GREENSBORO — There was a time when Marty Goldstein had blond curly hair, felt as hefty as a linebacker and wanted so badly to play first base for the New York Yankees.
He’s from the Bronx. He lived above a Chinese restaurant, used cars and sewer covers as bases, and heard his baseball buddies yell his nickname constantly.
MOOOOOOOOOOOOOOSE.
That was a long time ago.
Goldstein’s blond curls have gone gray. And he can’t scoot down any baseline. He can only limp because his right leg was severely broken in a bike accident four decades ago.
And about playing in pinstripes? Well, dreams do change.
Today, Goldstein dreams about seeing a first-grader lose her shyness, an eighth-grader find his inner strength and a high school senior grasp the meaning behind the Mother Teresa quote in the hall.
It’s the Quaker mantra that has kept him anchored — first as a parent, later as the educational CEO — for more than three decades at New Garden Friends School.
“Take care of what God has given us.”
And Goldstein has — even if it meant stepping away from a budget session to plunge a clogged toilet.
He and his longtime friend David Tomlin helped bring New Garden back from the educational abyss when they became co-headmasters 18 years ago. Back then, New Garden was close to closing.
A K-8 school, it had only 42 students, and parents had seen five headmasters leave in the past decade.
Goldstein didn’t want to see his school die. So, after two decades as a parent, volunteer and trustee, Goldstein stepped up to the plate.
He sold the Sunset Café, his popular restaurant on West Market, and asked Tomlin, who had taught Goldstein’s son at New Garden, to come with him.
They got the job. They enlisted parents, recruited students and went after grants to prevent New Garden from becoming a scrapbook memory in the annals of local education.

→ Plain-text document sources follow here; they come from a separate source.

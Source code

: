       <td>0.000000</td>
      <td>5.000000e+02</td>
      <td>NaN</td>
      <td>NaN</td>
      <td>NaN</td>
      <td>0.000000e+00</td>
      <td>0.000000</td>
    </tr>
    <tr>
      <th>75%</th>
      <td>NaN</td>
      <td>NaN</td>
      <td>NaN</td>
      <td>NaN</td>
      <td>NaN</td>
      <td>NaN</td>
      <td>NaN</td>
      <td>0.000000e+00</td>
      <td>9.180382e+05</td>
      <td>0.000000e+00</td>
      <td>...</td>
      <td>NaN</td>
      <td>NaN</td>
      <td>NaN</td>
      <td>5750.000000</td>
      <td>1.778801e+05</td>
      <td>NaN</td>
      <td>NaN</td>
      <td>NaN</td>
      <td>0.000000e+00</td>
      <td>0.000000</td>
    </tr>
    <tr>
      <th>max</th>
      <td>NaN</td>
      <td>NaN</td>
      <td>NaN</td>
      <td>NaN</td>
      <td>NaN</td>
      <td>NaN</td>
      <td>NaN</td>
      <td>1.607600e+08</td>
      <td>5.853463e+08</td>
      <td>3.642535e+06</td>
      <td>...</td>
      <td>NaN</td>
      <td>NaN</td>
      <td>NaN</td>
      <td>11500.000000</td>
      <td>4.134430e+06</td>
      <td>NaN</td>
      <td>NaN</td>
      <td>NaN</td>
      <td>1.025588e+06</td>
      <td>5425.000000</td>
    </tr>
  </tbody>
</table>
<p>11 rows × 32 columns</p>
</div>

Since then, New Garden has grown from three trailers beside Guilford College to a three-campus private school that covers more than 20 acres for 275 students, preschool through 12th grade.
It has raised $5 million, opened a high school and announced plans for an 18,500-square-foot, energy-friendly arts and athletics center.
Even with today’s tough economy, New Garden has inched away from the edge. So has Goldstein, who will retire as co-headmaster at the end of July and hand the reins to Tomlin.
He’ll go through a lot of lasts this week. His last high school graduation is today. His last eighth-grade celebration is Thursday. His last day of school — and his last day to direct after-school traffic — is Friday.
It’s not an age thing, Goldstein is 61. He’ll remain for a few years as an educational consultant.
But after 31 years in the trenches at New Garden, Goldstein says it’s time to move on. Plus, he remembers what his wife Kim has told him every summer since 1991:
“I say hello to you in June, and say goodbye to you August.’’
Ask Goldstein about his motivation, and he’ll mention his parochial Jewish school in New York City, the place where rabbis wore tattoos from the years in a Nazi concentration camp during World War II.
His school was rigid, intimidating, test-heavy. As a parent, Goldstein wanted something more creative, more empowering. He found that at New Garden.
So, the Jewish boy nicknamed “Moose’’ grew into a man who became, as he says, “Quake-ish.’’ He found God in each person.
Like Monday. In the shy first-grader, a new student. She stood outside his office with her mother and hugged a stuffed dog to her side with all her might.
“Hi, I’m Marty,’’ he told her, leaning down. “I’m one of the heads of school. What’s your dog’s name?’’
Contact Jeri Rowe at 373-7374 or jeri.rowe@news-record.com.
Family: Wife Kim, 61, a bereavement counselor; daughter Jessica Goldstein, 36, an IT supervisor for a mortgage company in Miami; son Jake, 32, contractor and spa owner in Carolina Beach.
Education: Graduated magna cum laude in 1976 with undergraduate degree in English and education from UNCG; in 1995 received master’s degree in educational leadership from UNCG.
His path to Greensboro: Goldstein and his wife left New York City and moved in September 1972 to Greensboro because they wanted to start a family in a place that felt more stable and safe. Plus, his sister lived in Greensboro. The Goldsteins opened Sunset Café four years later.
His favorite book: “Adventures of Huckleberry Finn’’ by Mark Twain.
His favorite thing to cook: Anything Thai.
His favorite quotes: “We can do no great things, only small things with great love,” Mother Teresa. “Humanity is the curriculum of life, and we are all in 101,” spiritual teacher Ram Dass. “Remember there is no such thing as a small act of kindness, every act creates a ripple with no logical end,” Scott Adams, the cartoonist behind “Dilbert.”